(Beginning of Entries supplied)

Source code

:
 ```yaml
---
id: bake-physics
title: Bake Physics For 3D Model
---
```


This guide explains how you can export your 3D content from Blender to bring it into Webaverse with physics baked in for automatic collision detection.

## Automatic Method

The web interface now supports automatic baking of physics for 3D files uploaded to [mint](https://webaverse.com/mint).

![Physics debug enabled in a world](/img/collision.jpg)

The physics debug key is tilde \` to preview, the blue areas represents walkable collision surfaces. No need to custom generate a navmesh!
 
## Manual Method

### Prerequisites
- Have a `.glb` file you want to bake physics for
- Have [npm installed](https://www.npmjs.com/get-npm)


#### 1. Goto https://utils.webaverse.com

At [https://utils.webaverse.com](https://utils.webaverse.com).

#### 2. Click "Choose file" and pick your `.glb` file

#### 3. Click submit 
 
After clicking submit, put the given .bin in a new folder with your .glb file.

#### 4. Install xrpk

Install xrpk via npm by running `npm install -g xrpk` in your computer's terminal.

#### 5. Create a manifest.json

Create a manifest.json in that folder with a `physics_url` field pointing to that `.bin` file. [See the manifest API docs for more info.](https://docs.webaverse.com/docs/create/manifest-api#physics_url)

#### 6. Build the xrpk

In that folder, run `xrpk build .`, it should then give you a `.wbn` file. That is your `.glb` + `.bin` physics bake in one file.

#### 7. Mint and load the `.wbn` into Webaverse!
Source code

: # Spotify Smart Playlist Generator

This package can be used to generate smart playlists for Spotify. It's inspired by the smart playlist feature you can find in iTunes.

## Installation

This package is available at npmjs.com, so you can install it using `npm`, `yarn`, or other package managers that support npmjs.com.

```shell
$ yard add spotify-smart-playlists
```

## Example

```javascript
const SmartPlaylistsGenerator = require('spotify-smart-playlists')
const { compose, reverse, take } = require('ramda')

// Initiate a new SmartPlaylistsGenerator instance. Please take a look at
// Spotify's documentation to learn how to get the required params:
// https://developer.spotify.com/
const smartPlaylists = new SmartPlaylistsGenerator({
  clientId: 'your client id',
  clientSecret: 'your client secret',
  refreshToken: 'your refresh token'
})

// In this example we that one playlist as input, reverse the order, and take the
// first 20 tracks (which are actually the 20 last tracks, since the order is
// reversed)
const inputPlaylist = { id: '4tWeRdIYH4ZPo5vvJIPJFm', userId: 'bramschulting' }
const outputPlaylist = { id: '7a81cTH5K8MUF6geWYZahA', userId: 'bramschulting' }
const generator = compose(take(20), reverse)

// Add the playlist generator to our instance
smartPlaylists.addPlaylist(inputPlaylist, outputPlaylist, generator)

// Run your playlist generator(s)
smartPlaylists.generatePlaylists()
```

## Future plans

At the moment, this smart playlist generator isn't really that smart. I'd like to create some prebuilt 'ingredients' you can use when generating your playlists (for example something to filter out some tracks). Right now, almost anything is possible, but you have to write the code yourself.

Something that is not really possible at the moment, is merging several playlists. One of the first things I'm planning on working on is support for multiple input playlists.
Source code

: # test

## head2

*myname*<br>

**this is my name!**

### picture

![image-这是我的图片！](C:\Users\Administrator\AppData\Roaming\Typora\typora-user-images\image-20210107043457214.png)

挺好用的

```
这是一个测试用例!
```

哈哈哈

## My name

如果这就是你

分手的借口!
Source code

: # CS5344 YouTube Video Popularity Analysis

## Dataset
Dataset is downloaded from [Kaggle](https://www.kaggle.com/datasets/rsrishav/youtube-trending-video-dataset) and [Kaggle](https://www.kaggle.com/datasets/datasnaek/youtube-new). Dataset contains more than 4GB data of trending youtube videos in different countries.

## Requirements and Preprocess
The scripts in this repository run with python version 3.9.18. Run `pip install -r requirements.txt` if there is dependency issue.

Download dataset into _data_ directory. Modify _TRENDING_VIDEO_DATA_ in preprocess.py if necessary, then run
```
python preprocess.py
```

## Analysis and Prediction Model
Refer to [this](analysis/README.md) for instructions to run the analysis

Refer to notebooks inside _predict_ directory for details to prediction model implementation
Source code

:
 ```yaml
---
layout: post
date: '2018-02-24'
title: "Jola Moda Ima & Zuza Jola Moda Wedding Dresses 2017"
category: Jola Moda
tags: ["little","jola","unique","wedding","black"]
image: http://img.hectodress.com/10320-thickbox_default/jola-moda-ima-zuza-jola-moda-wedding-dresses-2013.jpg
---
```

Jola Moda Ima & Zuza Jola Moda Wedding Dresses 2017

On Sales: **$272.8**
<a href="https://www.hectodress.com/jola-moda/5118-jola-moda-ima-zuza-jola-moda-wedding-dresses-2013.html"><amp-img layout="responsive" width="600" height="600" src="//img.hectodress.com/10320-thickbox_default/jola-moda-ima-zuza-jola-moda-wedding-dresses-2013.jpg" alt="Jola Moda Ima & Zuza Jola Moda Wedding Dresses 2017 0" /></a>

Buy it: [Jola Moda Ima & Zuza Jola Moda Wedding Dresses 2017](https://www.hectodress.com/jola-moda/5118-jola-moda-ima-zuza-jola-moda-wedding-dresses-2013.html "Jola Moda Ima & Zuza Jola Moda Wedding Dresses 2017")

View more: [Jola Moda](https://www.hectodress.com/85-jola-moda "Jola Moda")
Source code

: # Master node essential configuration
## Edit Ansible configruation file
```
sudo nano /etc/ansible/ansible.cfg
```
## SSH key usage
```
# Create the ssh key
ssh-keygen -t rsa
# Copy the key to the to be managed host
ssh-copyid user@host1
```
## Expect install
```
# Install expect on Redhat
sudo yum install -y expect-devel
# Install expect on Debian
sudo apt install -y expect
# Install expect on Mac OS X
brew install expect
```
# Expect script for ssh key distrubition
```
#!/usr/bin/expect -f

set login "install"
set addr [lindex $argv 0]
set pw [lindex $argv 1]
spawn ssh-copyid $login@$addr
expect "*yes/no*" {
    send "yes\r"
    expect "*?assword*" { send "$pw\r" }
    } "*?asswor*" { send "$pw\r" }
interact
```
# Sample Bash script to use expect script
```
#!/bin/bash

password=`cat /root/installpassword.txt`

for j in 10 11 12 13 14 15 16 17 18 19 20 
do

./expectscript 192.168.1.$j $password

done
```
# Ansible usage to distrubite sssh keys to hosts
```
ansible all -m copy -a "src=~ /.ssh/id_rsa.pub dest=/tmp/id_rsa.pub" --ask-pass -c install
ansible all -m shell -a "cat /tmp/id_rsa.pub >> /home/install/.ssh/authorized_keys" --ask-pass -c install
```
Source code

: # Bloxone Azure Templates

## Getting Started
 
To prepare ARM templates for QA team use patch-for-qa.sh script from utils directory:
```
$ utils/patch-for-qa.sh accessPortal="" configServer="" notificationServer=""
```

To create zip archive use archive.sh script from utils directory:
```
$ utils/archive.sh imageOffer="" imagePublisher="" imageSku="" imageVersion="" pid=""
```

(End of Entries supplied)

#### Directions:
What is needed is an exact copy of every entry.

#### Exercise output:
Source code

:
 ```yaml
---
id: bake-physics
title: Bake Physics For 3D Model
---
```


This guide explains how you can export your 3D content from Blender to bring it into Webaverse with physics baked in for automatic collision detection.

## Automatic Method

The web interface now supports automatic baking of physics for 3D files uploaded to [mint](https://webaverse.com/mint).

![Physics debug enabled in a world](/img/collision.jpg)

The physics debug key is tilde \` to preview, the blue areas represents walkable collision surfaces. No need to custom generate a navmesh!
 
## Manual Method

### Prerequisites
- Have a `.glb` file you want to bake physics for
- Have [npm installed](https://www.npmjs.com/get-npm)


#### 1. Goto https://utils.webaverse.com

At [https://utils.webaverse.com](https://utils.webaverse.com).

#### 2. Click "Choose file" and pick your `.glb` file

#### 3. Click submit 
 
After clicking submit, put the given .bin in a new folder with your .glb file.

#### 4. Install xrpk

Install xrpk via npm by running `npm install -g xrpk` in your computer's terminal.

#### 5. Create a manifest.json

Create a manifest.json in that folder with a `physics_url` field pointing to that `.bin` file. [See the manifest API docs for more info.](https://docs.webaverse.com/docs/create/manifest-api#physics_url)

#### 6. Build the xrpk

In that folder, run `xrpk build .`, it should then give you a `.wbn` file. That is your `.glb` + `.bin` physics bake in one file.

#### 7. Mint and load the `.wbn` into Webaverse!
Source code

: # Spotify Smart Playlist Generator

This package can be used to generate smart playlists for Spotify. It's inspired by the smart playlist feature you can find in iTunes.

## Installation

This package is available at npmjs.com, so you can install it using `npm`, `yarn`, or other package managers that support npmjs.com.

```shell
$ yard add spotify-smart-playlists
```

## Example

```javascript
const SmartPlaylistsGenerator = require('spotify-smart-playlists')
const { compose, reverse, take } = require('ramda')

// Initiate a new SmartPlaylistsGenerator instance. Please take a look at
// Spotify's documentation to learn how to get the required params:
// https://developer.spotify.com/
const smartPlaylists = new SmartPlaylistsGenerator({
  clientId: 'your client id',
  clientSecret: 'your client secret',
  refreshToken: 'your refresh token'
})

// In this example we that one playlist as input, reverse the order, and take the
// first 20 tracks (which are actually the 20 last tracks, since the order is
// reversed)
const inputPlaylist = { id: '4tWeRdIYH4ZPo5vvJIPJFm', userId: 'bramschulting' }
const outputPlaylist = { id: '7a81cTH5K8MUF6geWYZahA', userId: 'bramschulting' }
const generator = compose(take(20), reverse)

// Add the playlist generator to our instance
smartPlaylists.addPlaylist(inputPlaylist, outputPlaylist, generator)

// Run your playlist generator(s)
smartPlaylists.generatePlaylists()
```

## Future plans

At the moment, this smart playlist generator isn't really that smart. I'd like to create some prebuilt 'ingredients' you can use when generating your playlists (for example something to filter out some tracks). Right now, almost anything is possible, but you have to write the code yourself.

Something that is not really possible at the moment, is merging several playlists. One of the first things I'm planning on working on is support for multiple input playlists.
Source code

: # test

## head2

*myname*<br>

**this is my name!**

### picture

![image-这是我的图片！](C:\Users\Administrator\AppData\Roaming\Typora\typora-user-images\image-20210107043457214.png)

挺好用的

```
这是一个测试用例!
```

哈哈哈

## My name

如果这就是你

分手的借口!
Source code

: # CS5344 YouTube Video Popularity Analysis

## Dataset
Dataset is downloaded from [Kaggle](https://www.kaggle.com/datasets/rsrishav/youtube-trending-video-dataset) and [Kaggle](https://www.kaggle.com/datasets/datasnaek/youtube-new). Dataset contains more than 4GB data of trending youtube videos in different countries.

## Requirements and Preprocess
The scripts in this repository run with python version 3.9.18. Run `pip install -r requirements.txt` if there is dependency issue.

Download dataset into _data_ directory. Modify _TRENDING_VIDEO_DATA_ in preprocess.py if necessary, then run
```
python preprocess.py
```

## Analysis and Prediction Model
Refer to [this](analysis/README.md) for instructions to run the analysis

Refer to notebooks inside _predict_ directory for details to prediction model implementation
Source code

:
 ```yaml
---
layout: post
date: '2018-02-24'
title: "Jola Moda Ima & Zuza Jola Moda Wedding Dresses 2017"
category: Jola Moda
tags: ["little","jola","unique","wedding","black"]
image: http://img.hectodress.com/10320-thickbox_default/jola-moda-ima-zuza-jola-moda-wedding-dresses-2013.jpg
---
```

Jola Moda Ima & Zuza Jola Moda Wedding Dresses 2017

On Sales: **$272.8**
<a href="https://www.hectodress.com/jola-moda/5118-jola-moda-ima-zuza-jola-moda-wedding-dresses-2013.html"><amp-img layout="responsive" width="600" height="600" src="//img.hectodress.com/10320-thickbox_default/jola-moda-ima-zuza-jola-moda-wedding-dresses-2013.jpg" alt="Jola Moda Ima & Zuza Jola Moda Wedding Dresses 2017 0" /></a>

Buy it: [Jola Moda Ima & Zuza Jola Moda Wedding Dresses 2017](https://www.hectodress.com/jola-moda/5118-jola-moda-ima-zuza-jola-moda-wedding-dresses-2013.html "Jola Moda Ima & Zuza Jola Moda Wedding Dresses 2017")

View more: [Jola Moda](https://www.hectodress.com/85-jola-moda "Jola Moda")
Source code

: # Master node essential configuration
## Edit Ansible configruation file
```
sudo nano /etc/ansible/ansible.cfg
```
## SSH key usage
```
# Create the ssh key
ssh-keygen -t rsa
# Copy the key to the to be managed host
ssh-copyid user@host1
```
## Expect install
```
# Install expect on Redhat
sudo yum install -y expect-devel
# Install expect on Debian
sudo apt install -y expect
# Install expect on Mac OS X
brew install expect
```
# Expect script for ssh key distrubition
```
#!/usr/bin/expect -f

set login "install"
set addr [lindex $argv 0]
set pw [lindex $argv 1]
spawn ssh-copyid $login@$addr
expect "*yes/no*" {
    send "yes\r"
    expect "*?assword*" { send "$pw\r" }
    } "*?asswor*" { send "$pw\r" }
interact
```
# Sample Bash script to use expect script
```
#!/bin/bash

password=`cat /root/installpassword.txt`

for j in 10 11 12 13 14 15 16 17 18 19 20 
do

./expectscript 192.168.1.$j $password

done
```
# Ansible usage to distrubite sssh keys to hosts
```
ansible all -m copy -a "src=~ /.ssh/id_rsa.pub dest=/tmp/id_rsa.pub" --ask-pass -c install
ansible all -m shell -a "cat /tmp/id_rsa.pub >> /home/install/.ssh/authorized_keys" --ask-pass -c install
```
Source code

: # Bloxone Azure Templates

## Getting Started
 
To prepare ARM templates for QA team use patch-for-qa.sh script from utils directory:
```
$ utils/patch-for-qa.sh accessPortal="" configServer="" notificationServer=""
```

To create zip archive use archive.sh script from utils directory:
```
$ utils/archive.sh imageOffer="" imagePublisher="" imageSku="" imageVersion="" pid=""
```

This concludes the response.